Shannon Appelcline commented that as role-playing games became supplemented with more background material published in the 1980s, "TSR finally recognized this new direction and made it an industry standard in the late '80s. This wasn't through their publication of the Forgotten Realms Campaign Setting (1987) — which was a lot like The World of Greyhawk campaign box that had preceded it — but rather through their release of a string of detailed setting books that began with FR1: Waterdeep and the North (1987) and FR2: Moonshae (1987)."
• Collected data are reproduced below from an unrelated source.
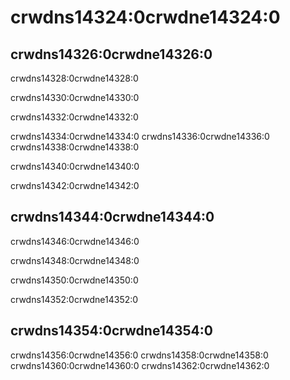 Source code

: # crwdns14324:0crwdne14324:0

## crwdns14326:0crwdne14326:0
crwdns14328:0crwdne14328:0

crwdns14330:0crwdne14330:0

crwdns14332:0crwdne14332:0

crwdns14334:0crwdne14334:0 crwdns14336:0crwdne14336:0 crwdns14338:0crwdne14338:0

crwdns14340:0crwdne14340:0

crwdns14342:0crwdne14342:0

## crwdns14344:0crwdne14344:0

crwdns14346:0crwdne14346:0

crwdns14348:0crwdne14348:0

crwdns14350:0crwdne14350:0

crwdns14352:0crwdne14352:0


## crwdns14354:0crwdne14354:0
crwdns14356:0crwdne14356:0 crwdns14358:0crwdne14358:0 crwdns14360:0crwdne14360:0 crwdns14362:0crwdne14362:0
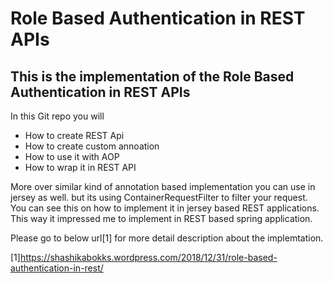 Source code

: # Role Based Authentication in REST APIs
## This is the implementation of the Role Based Authentication in REST APIs 

In this Git repo you will 
  * How to create REST Api
  * How to create custom annoation
  * How to use it with AOP
  * How to wrap it in REST API
  
 More over similar kind of annotation based implementation you can use in jersey as well. but its using ContainerRequestFilter to filter your request. You can see this on how to implement it in jersey based REST applications. This way it impressed me to implement in REST based spring application.

 Please go to below url[1] for more detail description about the implemtation.
 
 [1]https://shashikabokks.wordpress.com/2018/12/31/role-based-authentication-in-rest/
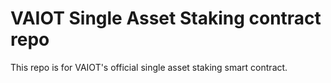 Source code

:# VAIOT Single Asset Staking contract repo

This repo is for VAIOT's official single asset staking smart contract.
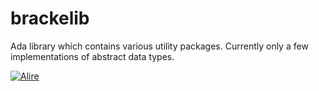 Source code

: # brackelib

Ada library which contains various utility packages. Currently only a few implementations of abstract data types.


[![Alire](https://img.shields.io/endpoint?url=https://alire.ada.dev/badges/brackelib.json)](https://alire.ada.dev/crates/brackelib.html) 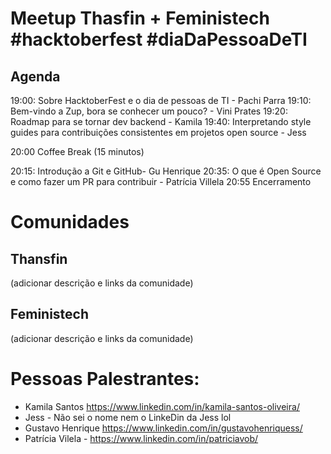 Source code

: # Meetup Thasfin + Feministech #hacktoberfest #diaDaPessoaDeTI

## Agenda
19:00: Sobre HacktoberFest e o dia de pessoas de TI - Pachi Parra
19:10: Bem-vindo a Zup, bora se conhecer um pouco? - Vini Prates
19:20: Roadmap para se tornar dev backend - Kamila
19:40: Interpretando style guides para contribuições consistentes em projetos open source - Jess

20:00 Coffee Break (15 minutos) 

20:15: Introdução a Git e GitHub- Gu Henrique
20:35:  O que é Open Source e como fazer um PR para contribuir - Patrícia Villela
20:55 Encerramento

# Comunidades
## Thansfin
(adicionar descrição e links da comunidade)

## Feministech
(adicionar descrição e links da comunidade)

# Pessoas Palestrantes:
- Kamila Santos https://www.linkedin.com/in/kamila-santos-oliveira/
- Jess - Não sei o nome nem o LinkeDin da Jess lol
- Gustavo Henrique https://www.linkedin.com/in/gustavohenriquess/
- Patrícia Vilela - https://www.linkedin.com/in/patriciavob/
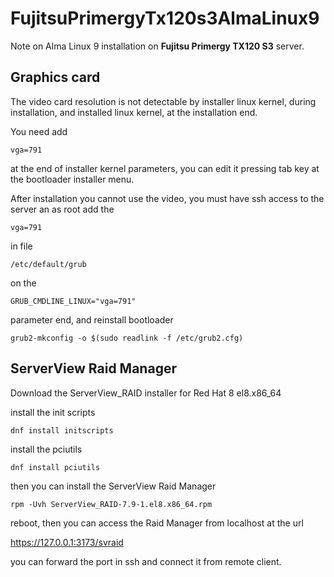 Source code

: # FujitsuPrimergyTx120s3AlmaLinux9
Note on Alma Linux 9 installation on **Fujitsu Primergy TX120 S3** server.

## Graphics card

The video card resolution is not detectable by installer linux kernel, during installation, and installed linux kernel, at the installation end.

You need add

`vga=791`

at the end of installer kernel parameters, you can edit it pressing tab key at the bootloader installer menu.

After installation you cannot use the video, you must have ssh access to the server an as root add the

`vga=791`

in file

`/etc/default/grub`

on the

`GRUB_CMDLINE_LINUX="vga=791"`

parameter end, and reinstall bootloader

`grub2-mkconfig -o $(sudo readlink -f /etc/grub2.cfg)`

## ServerView Raid Manager

Download the ServerView_RAID installer for Red Hat 8 el8.x86_64

install the init scripts

`dnf install initscripts`

install the pciutils

`dnf install pciutils`

then you can install the ServerView Raid Manager

`rpm -Uvh ServerView_RAID-7.9-1.el8.x86_64.rpm`

reboot, then you can access the Raid Manager from localhost at the url

https://127.0.0.1:3173/svraid

you can forward the port in ssh and connect it from remote client.
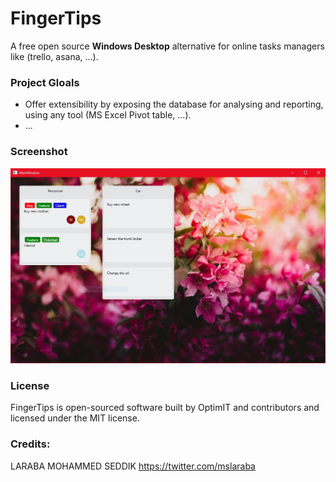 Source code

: # FingerTips
A free open source **Windows Desktop** alternative for online tasks managers like (trello, asana, ...).
### Project Gloals
- Offer extensibility by exposing the database for analysing and reporting, using any tool (MS Excel Pivot table, ...).
- ...
### Screenshot
![Screenshot](https://raw.githubusercontent.com/mslaraba/fingertips/master/screens/capture.jpg "Screenshot")

### License

FingerTips is open-sourced software built by OptimIT and contributors and licensed under the MIT license.

### Credits:

LARABA MOHAMMED SEDDIK https://twitter.com/mslaraba 
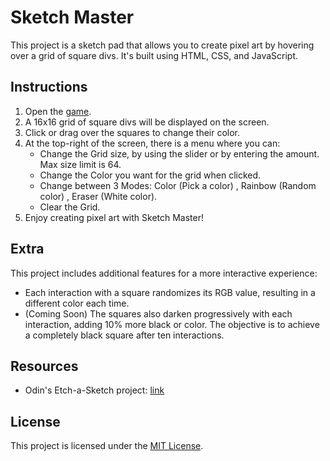 # Sketch Master

This project is a sketch pad that allows you to create pixel art by hovering over a grid of square divs. It's built using HTML, CSS, and JavaScript.

## Instructions

1. Open the [game](https://markvayson.github.io/SketchMaster/).
2. A 16x16 grid of square divs will be displayed on the screen.
3. Click or drag over the squares to change their color.
4. At the top-right of the screen, there is a menu where you can:
    + Change the Grid size, by using the slider or by entering the amount. Max size limit is 64.
    + Change the  Color you want for the grid when clicked.
    + Change between 3 Modes: Color (Pick a color) , Rainbow (Random color) , Eraser (White color).
    + Clear the Grid.
5. Enjoy creating pixel art with Sketch Master!

## Extra

This project includes additional features for a more interactive experience:

- Each interaction with a square randomizes its RGB value, resulting in a different color each time.
- (Coming Soon) The squares also darken progressively with each interaction, adding 10% more black or color. The objective is to achieve a completely black square after ten interactions.


## Resources

- Odin's Etch-a-Sketch project: [link](https://www.theodinproject.com/lessons/foundations-etch-a-sketch)


## License

This project is licensed under the [MIT License](LICENSE). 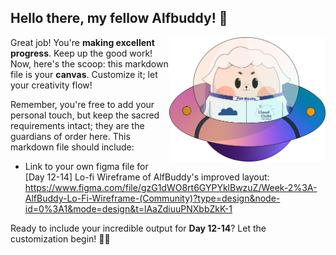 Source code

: ## Hello there, my fellow Alfbuddy! 💖

<img align="right" width="250px" src="../../assets/alf/alf-ufo.png">

Great job! You're **making excellent progress**. Keep up the good work! Now, here's the scoop: this markdown file is your **canvas**. Customize it; let your creativity flow!

Remember, you're free to add your personal touch, but keep the sacred requirements intact; they are the guardians of order here. This markdown file should include:
- Link to your own figma file for [Day 12-14] Lo-fi Wireframe of AlfBuddy's improved layout:
https://www.figma.com/file/gzG1dWO8rt6GYPYklBwzuZ/Week-2%3A-AlfBuddy-Lo-Fi-Wireframe-(Community)?type=design&node-id=0%3A1&mode=design&t=lAaZdiuuPNXbbZkK-1 

Ready to include your incredible output for **Day 12-14**? Let the customization begin! 🚀✨

<!-- You may now delete and modify the content of this file -->
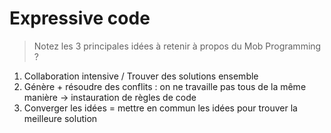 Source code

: # Expressive code

> Notez les 3 principales idées à retenir à propos du Mob Programming ?

1. Collaboration intensive / Trouver des solutions ensemble
2. Génère + résoudre des conflits : on ne travaille pas tous de la même manière -> instauration de règles de code
3. Converger les idées = mettre en commun les idées pour trouver la meilleure solution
In June 2018 Wizards of the Coast working with Baldman Games published Rising Shadows: Moonshae Isles Regional Guide by Shawn Merwin, Robert Alaniz, and Eric Menge. Douglas Niles provided a foreword.

==Reception==
Jim Bambra reviewed Moonshae for the December issue of Dragon magazine in 1988. Bambra felt that the physical quality of the supplement was high, although he felt that not all available space was used to its best effect. For example, the inside of the wrap-around cover is blank, as it could have been used to provide village or town maps, or even sample monster lairs. He did feel that maps were also put to good use to graphically depict the extent of Northmen settlements in the Moonshaes, and to show the economies and trade routes of the Isles. Bambra commented on Niles' design of the book: "it's more than just the background and people presented in this supplement that makes Moonshae a very strong source pack. Doug has written about the Moonshaes in his novels, a situation which means he is very familiar with them as a place where people live, work, and play." He criticized the wandering-monster tables, as "Moonshae is designed as an adventure setting for characters of any level, and yet we have beholders and dragon turtles popping up here and there to devastate low-level adventurers".

Bambra found the section called Elminster's Notes to be the most impressive: "Here, the descriptions become very absorbing and vibrant as we follow Elminster on his travels. As well as providing an insight into life in the Moonshaes, we also get a good indication of Elminster's personality and share with him in his discomforts and pleasures." Bambra concludes by saying: "The style of presentation used in Moonshae is superior to the styles used in the other Forgotten Realms setting supplements [...] While not containing as much detailed information as FR1 Waterdeep and the North, Moonshae contains more evocative descriptions and gives a good insight into life in the Isles."